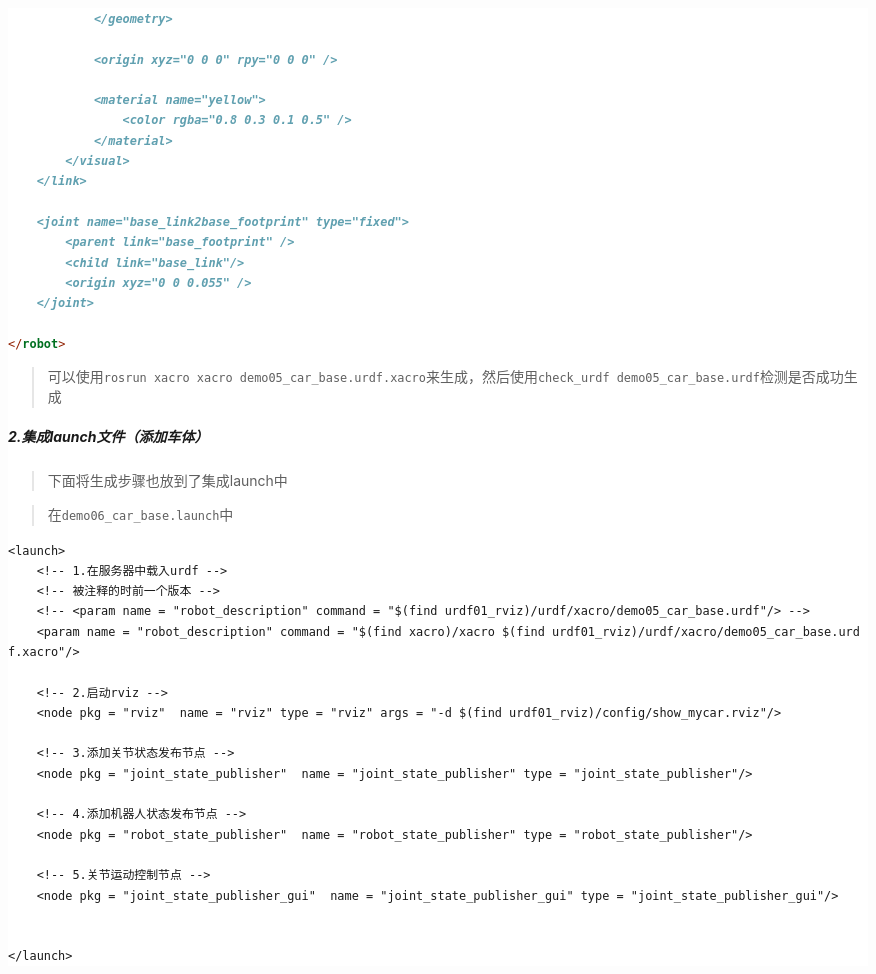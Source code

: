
 ```markdown
            </geometry>

            <origin xyz="0 0 0" rpy="0 0 0" />

            <material name="yellow">
                <color rgba="0.8 0.3 0.1 0.5" />
            </material>
        </visual>
    </link>

    <joint name="base_link2base_footprint" type="fixed">
        <parent link="base_footprint" />
        <child link="base_link"/>
        <origin xyz="0 0 0.055" />
    </joint>

</robot>
```

> 可以使用`rosrun xacro xacro demo05_car_base.urdf.xacro`来生成，然后使用`check_urdf demo05_car_base.urdf`检测是否成功生成

##### 2.集成launch文件（添加车体）

> 下面将生成步骤也放到了集成launch中

> 在`demo06_car_base.launch`中

```
<launch>
    <!-- 1.在服务器中载入urdf -->
    <!-- 被注释的时前一个版本 -->
    <!-- <param name = "robot_description" command = "$(find urdf01_rviz)/urdf/xacro/demo05_car_base.urdf"/> -->
    <param name = "robot_description" command = "$(find xacro)/xacro $(find urdf01_rviz)/urdf/xacro/demo05_car_base.urdf.xacro"/>

    <!-- 2.启动rviz -->
    <node pkg = "rviz"  name = "rviz" type = "rviz" args = "-d $(find urdf01_rviz)/config/show_mycar.rviz"/>

    <!-- 3.添加关节状态发布节点 -->
    <node pkg = "joint_state_publisher"  name = "joint_state_publisher" type = "joint_state_publisher"/>

    <!-- 4.添加机器人状态发布节点 --> 
    <node pkg = "robot_state_publisher"  name = "robot_state_publisher" type = "robot_state_publisher"/>

    <!-- 5.关节运动控制节点 -->
    <node pkg = "joint_state_publisher_gui"  name = "joint_state_publisher_gui" type = "joint_state_publisher_gui"/>


</launch>
```
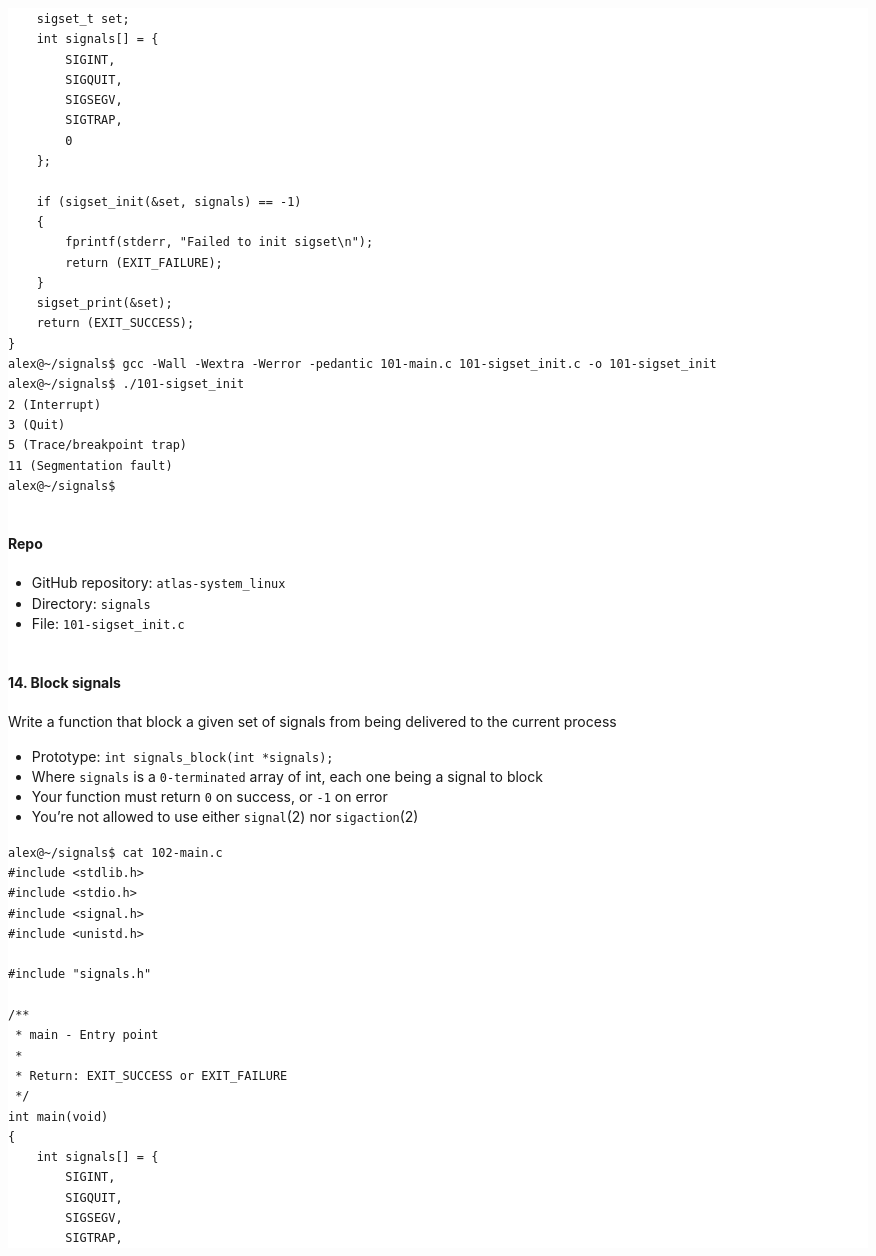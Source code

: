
 ```
    sigset_t set;
    int signals[] = {
        SIGINT,
        SIGQUIT,
        SIGSEGV,
        SIGTRAP,
        0
    };

    if (sigset_init(&set, signals) == -1)
    {
        fprintf(stderr, "Failed to init sigset\n");
        return (EXIT_FAILURE);
    }
    sigset_print(&set);
    return (EXIT_SUCCESS);
}
alex@~/signals$ gcc -Wall -Wextra -Werror -pedantic 101-main.c 101-sigset_init.c -o 101-sigset_init
alex@~/signals$ ./101-sigset_init
2 (Interrupt)
3 (Quit)
5 (Trace/breakpoint trap)
11 (Segmentation fault)
alex@~/signals$
```

#

#### Repo

- GitHub repository: `atlas-system_linux`
- Directory: `signals`
- File: `101-sigset_init.c`

#

#### 14. Block signals

Write a function that block a given set of signals from being delivered to the current process

- Prototype: `int signals_block(int *signals);`
- Where `signals` is a `0-terminated` array of int, each one being a signal to block
- Your function must return `0` on success, or `-1` on error
- You’re not allowed to use either `signal`(2) nor `sigaction`(2)

```
alex@~/signals$ cat 102-main.c
#include <stdlib.h>
#include <stdio.h>
#include <signal.h>
#include <unistd.h>

#include "signals.h"

/**
 * main - Entry point
 *
 * Return: EXIT_SUCCESS or EXIT_FAILURE
 */
int main(void)
{
    int signals[] = {
        SIGINT,
        SIGQUIT,
        SIGSEGV,
        SIGTRAP,
```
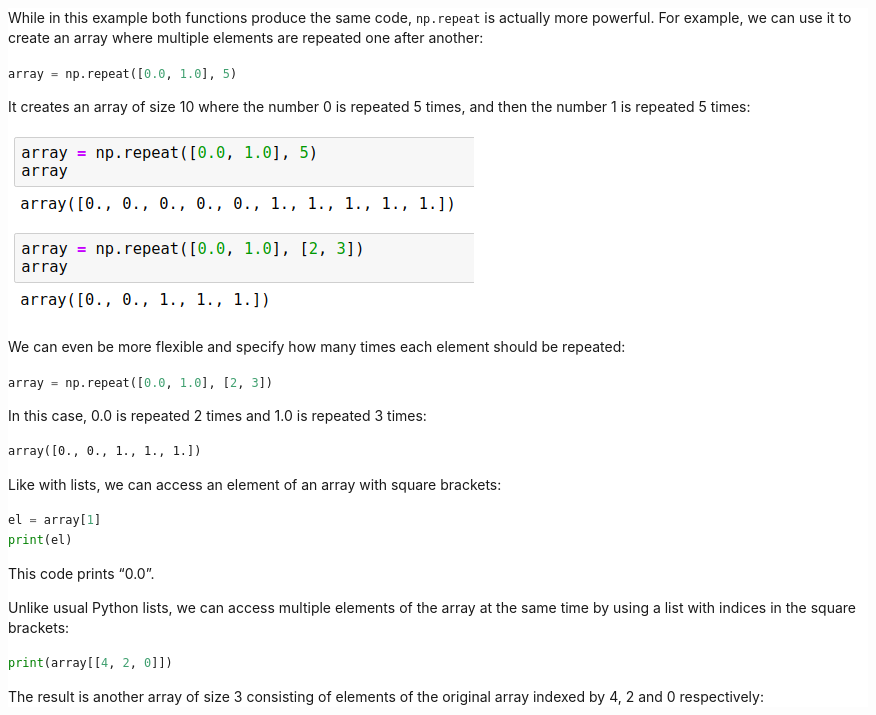 
While in this example both functions produce the same code, `np.repeat` is actually more powerful. For example, we can use it to create an array where multiple elements are repeated one after another:


```python
array = np.repeat([0.0, 1.0], 5)
```


It creates an array of size 10 where the number 0 is repeated 5 times, and then the number 1 is repeated 5 times:


<img class="img-fluid" src="img/numpy/repeat_2.png">


We can even be more flexible and specify how many times each element should be repeated:


```python
array = np.repeat([0.0, 1.0], [2, 3])
```


In this case, 0.0 is repeated 2 times and 1.0 is repeated 3 times:


```
array([0., 0., 1., 1., 1.]) 
```


Like with lists, we can access an element of an array with square brackets:


```python
el = array[1]
print(el)
```


This code prints “0.0”.

Unlike usual Python lists, we can access multiple elements of the array at the same time by using a list with indices in the square brackets:


```python
print(array[[4, 2, 0]])
```


The result is another array of size 3 consisting of elements of the original array indexed by 4, 2 and 0 respectively:

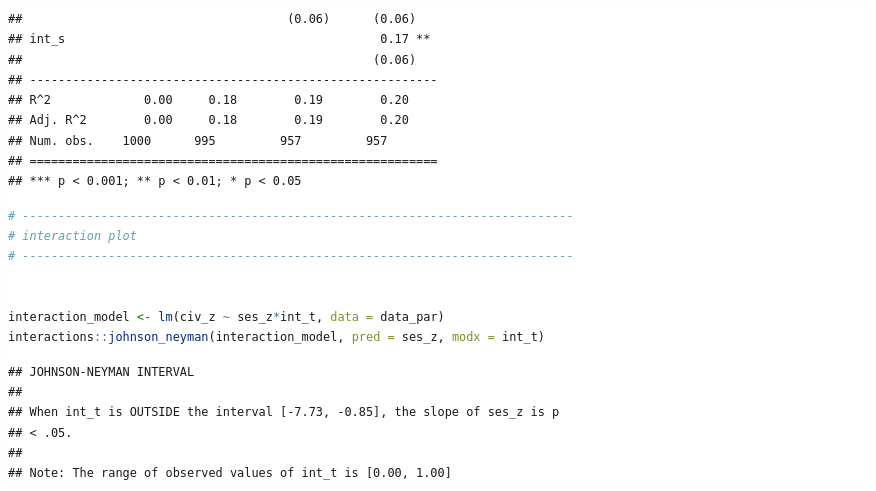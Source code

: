     ##                                     (0.06)      (0.06)   
    ## int_s                                            0.17 ** 
    ##                                                 (0.06)   
    ## ---------------------------------------------------------
    ## R^2             0.00     0.18        0.19        0.20    
    ## Adj. R^2        0.00     0.18        0.19        0.20    
    ## Num. obs.    1000      995         957         957       
    ## =========================================================
    ## *** p < 0.001; ** p < 0.01; * p < 0.05

``` r
# -----------------------------------------------------------------------------
# interaction plot
# -----------------------------------------------------------------------------


interaction_model <- lm(civ_z ~ ses_z*int_t, data = data_par)
interactions::johnson_neyman(interaction_model, pred = ses_z, modx = int_t)
```

    ## JOHNSON-NEYMAN INTERVAL 
    ## 
    ## When int_t is OUTSIDE the interval [-7.73, -0.85], the slope of ses_z is p
    ## < .05.
    ## 
    ## Note: The range of observed values of int_t is [0.00, 1.00]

☆ ☆ ☆

### Exercise instructions
Lines holding the word "alex" should be counted across the entries; state only how many there are.

### Result of this task
4